• _WHAT YOU ARE ASKED TO DO_
Take the data below and copy exactly the lines starting at the one with "### Fee Calculators" and finishing at the one with "of the order.", both included.

*** Opening of RECORDS FOR THE EXERCISE ***

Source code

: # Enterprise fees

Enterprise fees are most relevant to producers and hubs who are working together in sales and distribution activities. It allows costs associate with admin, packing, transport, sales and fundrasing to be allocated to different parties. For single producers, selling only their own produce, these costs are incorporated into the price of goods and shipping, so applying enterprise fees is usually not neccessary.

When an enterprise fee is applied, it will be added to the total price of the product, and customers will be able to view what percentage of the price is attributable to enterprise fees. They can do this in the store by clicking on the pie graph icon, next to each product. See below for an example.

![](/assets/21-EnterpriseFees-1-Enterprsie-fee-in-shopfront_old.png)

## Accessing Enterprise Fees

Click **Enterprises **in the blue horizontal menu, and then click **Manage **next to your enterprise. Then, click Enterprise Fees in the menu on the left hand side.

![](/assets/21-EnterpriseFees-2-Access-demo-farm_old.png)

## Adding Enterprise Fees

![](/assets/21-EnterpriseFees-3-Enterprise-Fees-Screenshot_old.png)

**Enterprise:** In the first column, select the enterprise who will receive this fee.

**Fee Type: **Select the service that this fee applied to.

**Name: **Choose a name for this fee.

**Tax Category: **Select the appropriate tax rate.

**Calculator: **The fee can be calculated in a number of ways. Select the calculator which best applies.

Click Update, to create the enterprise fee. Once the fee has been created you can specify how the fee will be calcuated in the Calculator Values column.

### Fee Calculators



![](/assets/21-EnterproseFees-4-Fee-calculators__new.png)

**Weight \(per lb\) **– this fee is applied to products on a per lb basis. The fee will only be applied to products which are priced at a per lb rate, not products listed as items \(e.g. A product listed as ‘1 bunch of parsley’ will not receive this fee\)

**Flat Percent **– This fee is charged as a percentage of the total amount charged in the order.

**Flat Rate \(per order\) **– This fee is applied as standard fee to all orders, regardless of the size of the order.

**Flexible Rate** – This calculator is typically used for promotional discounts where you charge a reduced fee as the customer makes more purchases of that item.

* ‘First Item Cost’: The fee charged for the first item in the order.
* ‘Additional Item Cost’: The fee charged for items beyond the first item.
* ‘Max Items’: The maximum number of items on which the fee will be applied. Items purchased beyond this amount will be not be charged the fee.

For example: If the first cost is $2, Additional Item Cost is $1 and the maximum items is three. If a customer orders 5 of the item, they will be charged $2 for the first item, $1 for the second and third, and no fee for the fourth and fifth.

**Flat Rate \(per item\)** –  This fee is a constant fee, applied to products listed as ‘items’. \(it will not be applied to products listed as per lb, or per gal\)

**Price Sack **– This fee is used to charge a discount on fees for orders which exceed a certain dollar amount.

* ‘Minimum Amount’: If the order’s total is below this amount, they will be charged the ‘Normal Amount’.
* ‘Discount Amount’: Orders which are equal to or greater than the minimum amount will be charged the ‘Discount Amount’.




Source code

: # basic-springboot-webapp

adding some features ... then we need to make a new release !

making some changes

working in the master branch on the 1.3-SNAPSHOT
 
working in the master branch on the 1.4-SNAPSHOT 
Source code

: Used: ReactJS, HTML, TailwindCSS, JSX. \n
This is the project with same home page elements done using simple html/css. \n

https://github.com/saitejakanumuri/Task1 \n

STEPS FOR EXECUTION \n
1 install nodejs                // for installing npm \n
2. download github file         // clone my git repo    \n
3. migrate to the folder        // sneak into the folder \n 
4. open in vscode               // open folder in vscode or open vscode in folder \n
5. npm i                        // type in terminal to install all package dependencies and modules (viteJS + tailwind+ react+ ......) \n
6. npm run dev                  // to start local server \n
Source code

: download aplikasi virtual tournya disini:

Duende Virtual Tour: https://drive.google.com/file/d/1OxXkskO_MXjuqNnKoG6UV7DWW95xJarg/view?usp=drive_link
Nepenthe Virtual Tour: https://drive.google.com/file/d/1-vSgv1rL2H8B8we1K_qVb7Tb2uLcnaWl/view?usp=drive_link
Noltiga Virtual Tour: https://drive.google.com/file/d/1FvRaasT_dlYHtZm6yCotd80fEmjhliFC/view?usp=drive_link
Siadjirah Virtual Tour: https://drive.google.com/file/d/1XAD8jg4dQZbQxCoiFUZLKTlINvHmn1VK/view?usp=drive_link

*** Close of RECORDS FOR THE EXERCISE ***

• _EXERCISE SOLUTION_
### Fee Calculators



![](/assets/21-EnterproseFees-4-Fee-calculators__new.png)

**Weight \(per lb\) **– this fee is applied to products on a per lb basis. The fee will only be applied to products which are priced at a per lb rate, not products listed as items \(e.g. A product listed as ‘1 bunch of parsley’ will not receive this fee\)

**Flat Percent **– This fee is charged as a percentage of the total amount charged in the order.

**Flat Rate \(per order\) **– This fee is applied as standard fee to all orders, regardless of the size of the order.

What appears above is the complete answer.